For me the main motivation is to be able to check some trivial (const
-compatible) things, such as .is_some()
, without needing to replace twice the value:
fn main ()
{
let cell = ClosureCell::new(None);
dbg!(closure_cell_with_inner!(
&cell,
|mut_ref: &mut Option<i32>| mut_ref.is_none(),
));
}
For instance, I have compared the LLVM IR of these two functions:
#[no_mangle] pub
fn foo (cell: &'_ ClosureCell<Option<NonZeroU32>>)
-> bool
{
closure_cell_with_inner!(
cell,
|it: &mut Option<NonZeroU32>| it.is_none(),
)
}
#[no_mangle] pub
fn bar (cell: &'_ ::core::cell::Cell<Option<NonZeroU32>>)
-> bool
{
let prev = cell.replace(None);
let ret = prev.is_none();
cell.set(prev);
ret
}
and this yields:
; Function Attrs: norecurse nounwind nonlazybind readonly uwtable
define zeroext i1 @foo(i32* nocapture readonly align 4 dereferenceable(4) %cell) unnamed_addr #0 personality i32 (i32, i32, i64, %"unwind::libunwind::_Unwind_Exception"*, %"unwind::libunwind::_Unwind_Context"*)* @rust_eh_personality {
start:
%_8.val.i = load i32, i32* %cell, align 4
%.not.i.not.i.i.i = icmp eq i32 %_8.val.i, 0
ret i1 %.not.i.not.i.i.i
}
; Function Attrs: nounwind nonlazybind uwtable
define zeroext i1 @bar(i32* nocapture align 4 dereferenceable(4) %cell) unnamed_addr #1 personality i32 (i32, i32, i64, %"unwind::libunwind::_Unwind_Exception"*, %"unwind::libunwind::_Unwind_Context"*)* @rust_eh_personality {
start:
%x.val.i.i.i.i = load i32, i32* %cell, align 4
%.not.i.not.i = icmp eq i32 %x.val.i.i.i.i, 0
ret i1 %.not.i.not.i
}
We can see that Rust, in and of itself, already compiles those two functions to the same "logic" (bitwise-read of the discriminant, here, a comparison against 0
), so this whole thing may be overkill, but we do notice that the emitted LLVM IR does state that foo
does not mutate the pointee (readonly
annotation) whereas this is not guaranteed for bar()
.
Indeed, my suspicion was right: that readonly
can matter quite a lot. Let's compare, the assembly this time, of:
#[no_mangle] pub static mut SIDE_EFFECT: Option<NonZeroU32> = None;
#[no_mangle] pub
unsafe
fn uses_foo (cell: &'_ ClosureCell<Option<NonZeroU32>>)
-> Option<NonZeroU32>
{
let prev = cell.get();
SIDE_EFFECT = prev;
foo(&cell);
cell.get()
}
#[no_mangle] pub
unsafe
fn uses_bar (cell: &'_ ::core::cell::Cell<Option<NonZeroU32>>)
-> Option<NonZeroU32>
{
let prev = cell.get();
SIDE_EFFECT = prev;
bar(&cell);
cell.get()
}
(I was basically trying to test whether the second cell.get()
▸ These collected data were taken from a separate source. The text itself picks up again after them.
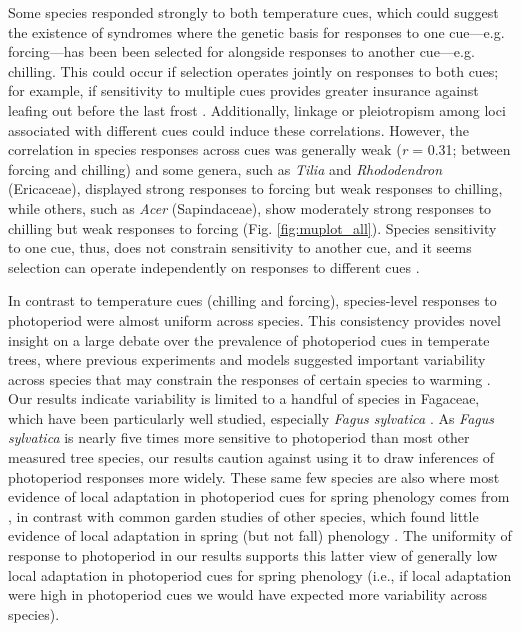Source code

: \documentclass[11pt]{article}
\begin{document}
Some species responded strongly to both temperature cues, which could suggest the existence of syndromes where the genetic basis for responses to one cue---e.g. forcing---has been been selected for alongside responses to another cue---e.g. chilling. This could occur if selection operates jointly on responses to both cues; for example, if sensitivity to multiple cues provides greater insurance against leafing out before the last frost \citep{bonamour2019,memegan2021}. Additionally, linkage or pleiotropism among loci associated with different cues \citep{nakagawa2005} could induce these correlations. However, the correlation in species responses across cues was generally weak (\emph{r} = 0.31; between forcing and chilling) and some genera, such as \emph{Tilia} and \emph{Rhododendron} (Ericaceae), displayed strong responses to forcing but weak responses to chilling, while others, such as \emph{Acer} (Sapindaceae), show moderately strong responses to chilling but weak responses to forcing (Fig. \ref{fig:muplot_all}). Species sensitivity to one cue, thus, does not constrain sensitivity to another cue, and it seems selection can operate independently on responses to different cues \citep{bonamour2019}.

In contrast to temperature cues (chilling and forcing), species-level responses to photoperiod were almost uniform across species. This consistency provides novel insight on a large debate over the prevalence of photoperiod cues in temperate trees, where previous experiments \citep{Basler:2012,zohner2016} and models \citep[e.g.,][]{Hunter:1992jw,schaber20203} suggested important variability across species that may constrain the responses of certain species to warming \citep{way2015}. Our results indicate variability is limited to a handful of species in Fagaceae, which have been particularly well studied, especially \emph{Fagus sylvatica} \citep[e.g.,][]{Basler:2012,zohner2016,kramer2017}. As \emph{Fagus sylvatica} is nearly five times more sensitive to photoperiod than most other measured tree species, our results caution against using it to draw inferences of photoperiod responses more widely. These same few species are also where most evidence of local adaptation in photoperiod cues for spring phenology comes from \citep[e.g.,][]{kramer2017}, in contrast with common garden studies of other species, which found little evidence of local adaptation in spring (but not fall) phenology \citep{aitken2016}. The uniformity of response to photoperiod in our results supports this latter view of generally low local adaptation in photoperiod cues for spring phenology (i.e., if local adaptation were high in photoperiod cues we would have expected more variability across species). %
\end{document}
call gets elided by reusing the first prev
read)
We get:
uses_foo: # @uses_foo
# %bb.0:
movl (%rdi), %eax
movq SIDE_EFFECT@GOTPCREL(%rip), %rcx
movl %eax, (%rcx)
movl (%rdi), %eax
retq
# -- End function
uses_bar: # @uses_bar
# %bb.0:
subq $16, %rsp
movl (%rdi), %eax
movq SIDE_EFFECT@GOTPCREL(%rip), %rcx
movl %eax, (%rcx)
movq %rdi, (%rsp)
movl (%rdi), %eax
movl $0, (%rdi)
movq %rsp, %rcx
movq %rcx, 8(%rsp)
leaq 8(%rsp), %rcx
#APP
#NO_APP
movq (%rsp), %rcx
movl %eax, (%rcx)
movl (%rdi), %eax
addq $16, %rsp
retq
which is basically showing uses_foo
has been optimized not not call foo
(since nothing is done with the return value), whereas uses_bar
has inlined the call to bar
. That can be made obvious by #[inline(never)]
-ing foo
and bar
, then yielding:
uses_foo: # @uses_foo
# %bb.0:
movl (%rdi), %eax
movq SIDE_EFFECT@GOTPCREL(%rip), %rcx
movl %eax, (%rcx)
movl (%rdi), %eax
retq
# -- End function
uses_bar: # @uses_bar
# %bb.0:
pushq %rbx
movq %rdi, %rbx
movl (%rdi), %eax
movq SIDE_EFFECT@GOTPCREL(%rip), %rcx
movl %eax, (%rcx)
callq *bar@GOTPCREL(%rip) # <--- FUNCTION CALL
movl (%rbx), %eax
popq %rbx
retq